The pandemic laid bare cracks in the system. The punishing Covid lockdown of Shanghai that began in late March last year kept us confined at home for two months, dependent at times on government food rations. We had already made the difficult decision to leave China after nearly three years of being unable to see our families, largely because of Chinese pandemic restrictions, and moved to Washington, D.C., last June.

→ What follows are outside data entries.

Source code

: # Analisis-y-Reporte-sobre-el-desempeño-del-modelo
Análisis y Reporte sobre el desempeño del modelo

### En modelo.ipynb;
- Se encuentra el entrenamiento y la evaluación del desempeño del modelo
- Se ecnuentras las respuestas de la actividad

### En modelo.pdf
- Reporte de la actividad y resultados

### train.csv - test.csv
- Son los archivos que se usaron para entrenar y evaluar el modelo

In some ways, the culture shock coming home feels stronger than when we first arrived in China. We’ve returned to a divided America where many feel government has no place in our lives. For the first time, I’m a parent in America of two daughters navigating their middle and high school years. Resilient, open-minded and independent, they are thriving here, but it’s been an adjustment. They had their first live-shooter drill at school recently, and we’ve adjusted our senses to be on alert in a way we never needed to in Shanghai. In these times, I find myself missing my Chinese co-parent.

There is no shortage of condemnation directed at China’s Communist Party by critics in the United States, much of it justified. But my family’s experience in China taught us that immersion in a culture with different answers to everyday questions alters how one sees the world. Practices that used to seem clearly right or wrong took on complexity and dimension.

As an American parent in China, I learned to appreciate the strong sense of shared values and of people connected as a nation. Parenting, like governing, is an imperfect art. Priorities must be set, and tough choices made. There’s never been a more crucial time for us to learn from one another and build new bridges across the street, nation and world. Attention to the common good is a fundamental value I seek in an American government co-parent.

 


 

Heather Kaye is an American fashion designer who lived for 16 years in China, where she and her husband raised two daughters.